As part of its continuous improvement, Micromatics developed this indexing table so the company could use a mill as an assembly press.

“Continuous Improvement (CI) of the people and processes under my authority” is the fourth point of my internal compass. The Kaizen concept is usually explained to Americans as meaning “improvement.” While this simplification overlooks the role of maintenance and standardization in the Japanese implementation of Kaizen, it can be understood that a major component of Kaizen strategy is the call for never-ending efforts for improvement that involves everyone in the organization—managers and workers alike.

Here are five ideas to help you understand whether your organization is focused on continuous improvement or suffering from continuous pain because of a lack of a process for generating progress and improvement.

5) It’s about the process, NOT the results. If you concentrate on nurturing the process, the results will come as a natural consequence. Everyone has processes and every process can be improved. Unintended variation in our processes leads to undesirable variation in the outcomes of our processes.

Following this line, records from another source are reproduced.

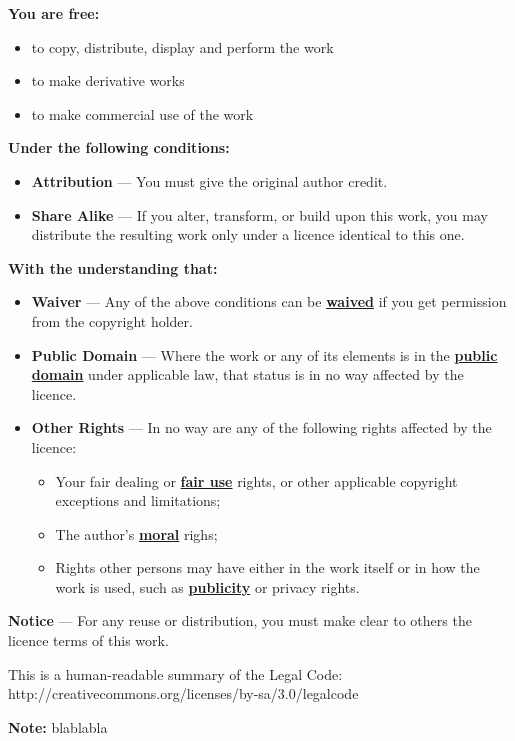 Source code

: \begin{center}
\begin{minipage}{0.8 \textwidth}
\vspace{2cm}%
\textbf{You are free:}
\begin{itemize}
\item to copy, distribute, display and perform the work
\item to make derivative works
\item to make commercial use of the work
\end{itemize}
\vspace{1cm}

\textbf{Under the following conditions:}
\begin{itemize}
\item\textbf{Attribution} --- You must give the original author credit.
\item\textbf{Share Alike} --- If you alter, transform, or build upon this work, you may distribute the resulting work only under a licence identical to this one.
\end{itemize}

\vspace{1cm}

\textbf{With the understanding that:}
\begin{itemize}
\item\textbf{Waiver} --- Any of the above conditions can be \textbf{\underline{waived}} if you get permission from the copyright holder.

\item\textbf{Public Domain} --- Where the work or any of its elements is in the \textbf{\underline{public domain}} under applicable law, that status is in no way affected by the licence.

\item\textbf{Other Rights} --- In no way are any of the following rights affected by the licence:
\begin{itemize}
\item Your fair dealing or \textbf{\underline{fair use}} rights, or other applicable copyright exceptions and limitations;
\item The author's \textbf{\underline{moral}} righs;
\item Rights other persons may have either in the work itself or in how the work is used, such as \textbf{\underline{publicity}} or privacy rights.
\end{itemize}

\end{itemize}

\vspace{0.5cm}
\begin{center}
\textbf{Notice} --- For any reuse or distribution, you must make clear to others the licence terms of this work.
\end{center}

\vspace{0.5cm}
\begin{center}
This is a human-readable summary of the Legal Code: http://creativecommons.org/licenses/by-sa/3.0/legalcode
\end{center}
\end{minipage}
\end{center}
\vspace{0.2cm}
\textbf{Note: }blablabla

\pagebreak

The proper continuous improvement focus is to simplify our processes to reduce or eliminate these potential variations. This is what makes lean manufacturing and 5-S successful—the elimination of unwanted variation.

4) Frozen practices versus “Freedom with Fences.” At least part of the current malaise in Detroit these days is a consequence of the major OEMs’ insistence on frozen practices. They are simultaneously demanding cost reductions from “savings” that their frozen practice procurement systems are structurally designed to prevent.

“Freedom with Fences” is a term used at Harley-Davidson. It enables employees to understand both the limits and the latitude they have to make improvements in their work processes while protecting their downstream customers. Would your people say that you are a “freedom” company or a “fences” company? Or, would they say that you, like Harley-Davidson, are a “Freedom with Fences” company? What will you do about it?

3) Have the courage to take risks. Thomas Edison had countless failures in his work to find the ideal filament material for the incandescent light. Yet, he looked at each of those failures as “lessons that taught us what won’t work” rather than as failed experiments.

There will always be risks associated with change. There are no guarantees. But there are inevitable long-term risks to avoiding change as well. One can intelligently manage risk through the use of facts and data.

Who has access to facts and data in your shop? Do they know that failure is survivable? An organization that is truly committed to continuous improvement is filled with people who are comfortable with learning from what doesn’t work. An organization where people are afraid of consequences will never be successful at continuous improvement.

2) Continuous improvement is a process. Processes have owners. Owners are empowered to maintain and improve that which they own. Who owns continuous improvement in your business? Who owns continuous improvement in your shop? Who owns continuous improvement in your chip-spinning department? What evidence exists to show that all employees are working on continuous improvement?

1) Every day, some kind of improvement should be made somewhere in your company. Many small, incremental improvements over time will out-achieve a few large “breakthrough” projects over the long run. They will also be easier to sustain and will probably cost less, too. Do you know where the last continuous improvement idea was implemented in your company? Do you know when? Did you congratulate the team that implemented it? Why or why not?

Continuous improvement is synonymous with progress. Without continuous improvement, there can be no progress, only decline as the rest of the world continues its drive to better/faster/cheaper.

Continuous improvement is the engine that drives our economy through improved customer satisfaction, reduced variability, reduced waste and higher profits. The above ideas for continuous improvement ought to give you an indication of the status of continuous improvement in your company. It’s time to get to work.